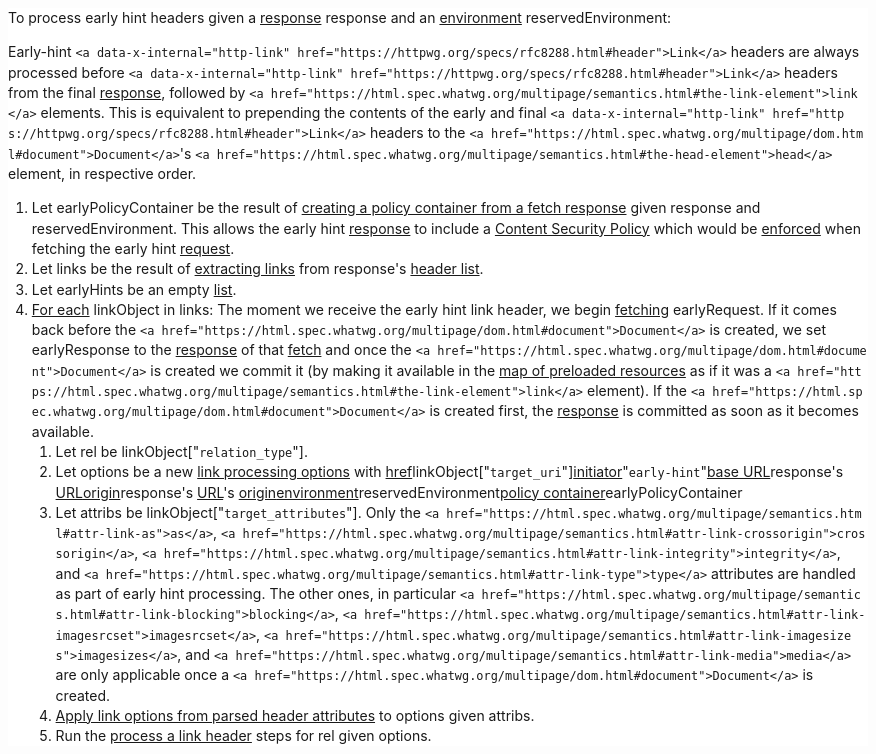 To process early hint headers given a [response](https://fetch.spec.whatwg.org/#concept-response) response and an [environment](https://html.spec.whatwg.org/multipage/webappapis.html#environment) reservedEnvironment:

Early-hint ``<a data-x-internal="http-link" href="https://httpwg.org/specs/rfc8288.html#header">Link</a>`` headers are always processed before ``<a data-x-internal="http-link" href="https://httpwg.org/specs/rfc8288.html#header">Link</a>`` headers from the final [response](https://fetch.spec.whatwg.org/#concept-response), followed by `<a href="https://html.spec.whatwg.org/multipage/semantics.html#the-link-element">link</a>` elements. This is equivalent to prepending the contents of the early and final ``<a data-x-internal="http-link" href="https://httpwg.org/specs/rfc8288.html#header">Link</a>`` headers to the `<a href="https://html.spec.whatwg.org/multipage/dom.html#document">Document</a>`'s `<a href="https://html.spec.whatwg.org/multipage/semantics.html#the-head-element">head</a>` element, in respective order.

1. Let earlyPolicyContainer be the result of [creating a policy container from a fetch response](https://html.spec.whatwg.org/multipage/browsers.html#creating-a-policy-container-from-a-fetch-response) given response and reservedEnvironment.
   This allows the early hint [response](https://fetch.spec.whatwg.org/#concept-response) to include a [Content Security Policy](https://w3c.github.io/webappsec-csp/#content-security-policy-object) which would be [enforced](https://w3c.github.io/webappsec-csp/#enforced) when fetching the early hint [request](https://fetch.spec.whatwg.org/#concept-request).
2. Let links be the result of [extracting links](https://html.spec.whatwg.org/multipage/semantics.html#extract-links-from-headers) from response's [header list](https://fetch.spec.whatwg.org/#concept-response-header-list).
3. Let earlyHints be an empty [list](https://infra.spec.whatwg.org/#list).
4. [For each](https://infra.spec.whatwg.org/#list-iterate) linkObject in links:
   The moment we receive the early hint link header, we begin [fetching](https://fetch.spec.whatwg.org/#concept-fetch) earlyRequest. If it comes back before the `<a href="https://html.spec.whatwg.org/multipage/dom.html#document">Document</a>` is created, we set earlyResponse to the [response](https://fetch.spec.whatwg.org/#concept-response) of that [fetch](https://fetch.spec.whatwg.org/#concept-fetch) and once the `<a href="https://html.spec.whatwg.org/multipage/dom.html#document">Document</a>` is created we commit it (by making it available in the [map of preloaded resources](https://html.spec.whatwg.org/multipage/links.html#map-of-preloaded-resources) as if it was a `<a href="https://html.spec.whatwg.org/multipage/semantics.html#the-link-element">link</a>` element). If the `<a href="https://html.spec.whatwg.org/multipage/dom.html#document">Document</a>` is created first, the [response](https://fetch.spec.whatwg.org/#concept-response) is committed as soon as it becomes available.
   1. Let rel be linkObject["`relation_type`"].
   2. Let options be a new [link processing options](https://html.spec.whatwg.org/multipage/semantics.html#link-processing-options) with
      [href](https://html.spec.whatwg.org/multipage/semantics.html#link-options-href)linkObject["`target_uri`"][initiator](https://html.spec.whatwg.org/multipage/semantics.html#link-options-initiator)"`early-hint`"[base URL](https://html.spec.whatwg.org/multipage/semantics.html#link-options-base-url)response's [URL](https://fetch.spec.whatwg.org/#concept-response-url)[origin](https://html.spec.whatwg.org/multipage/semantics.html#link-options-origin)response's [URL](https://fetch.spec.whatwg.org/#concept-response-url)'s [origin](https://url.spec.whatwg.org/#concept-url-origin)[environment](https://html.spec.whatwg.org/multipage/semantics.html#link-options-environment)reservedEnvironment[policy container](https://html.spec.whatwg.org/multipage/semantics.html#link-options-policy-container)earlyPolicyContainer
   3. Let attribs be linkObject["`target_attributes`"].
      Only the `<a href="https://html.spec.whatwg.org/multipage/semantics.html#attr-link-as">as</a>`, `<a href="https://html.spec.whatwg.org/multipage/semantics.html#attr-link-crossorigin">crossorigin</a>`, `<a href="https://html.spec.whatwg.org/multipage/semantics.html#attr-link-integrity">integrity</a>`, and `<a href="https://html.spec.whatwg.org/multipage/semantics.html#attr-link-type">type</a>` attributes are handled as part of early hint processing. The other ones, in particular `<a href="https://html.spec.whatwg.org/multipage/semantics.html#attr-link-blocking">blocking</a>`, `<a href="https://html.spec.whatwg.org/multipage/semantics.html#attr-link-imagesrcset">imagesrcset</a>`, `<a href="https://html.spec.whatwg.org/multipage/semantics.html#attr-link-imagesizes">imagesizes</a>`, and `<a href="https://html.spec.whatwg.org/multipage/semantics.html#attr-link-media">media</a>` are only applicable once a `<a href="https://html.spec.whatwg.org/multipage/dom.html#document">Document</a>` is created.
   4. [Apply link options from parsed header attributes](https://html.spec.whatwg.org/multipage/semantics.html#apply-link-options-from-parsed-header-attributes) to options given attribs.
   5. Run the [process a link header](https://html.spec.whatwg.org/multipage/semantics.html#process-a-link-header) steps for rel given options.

▬▬▬

Assignment: Write out again, exactly, only the lines from the beginning of the material above to the line that holds "in respective order.", both ends included, and no pictures.

Response box:
 To process early hint headers given a [response](https://fetch.spec.whatwg.org/#concept-response) response and an [environment](https://html.spec.whatwg.org/multipage/webappapis.html#environment) reservedEnvironment:

Early-hint ``<a data-x-internal="http-link" href="https://httpwg.org/specs/rfc8288.html#header">Link</a>`` headers are always processed before ``<a data-x-internal="http-link" href="https://httpwg.org/specs/rfc8288.html#header">Link</a>`` headers from the final [response](https://fetch.spec.whatwg.org/#concept-response), followed by `<a href="https://html.spec.whatwg.org/multipage/semantics.html#the-link-element">link</a>` elements. This is equivalent to prepending the contents of the early and final ``<a data-x-internal="http-link" href="https://httpwg.org/specs/rfc8288.html#header">Link</a>`` headers to the `<a href="https://html.spec.whatwg.org/multipage/dom.html#document">Document</a>`'s `<a href="https://html.spec.whatwg.org/multipage/semantics.html#the-head-element">head</a>` element, in respective order.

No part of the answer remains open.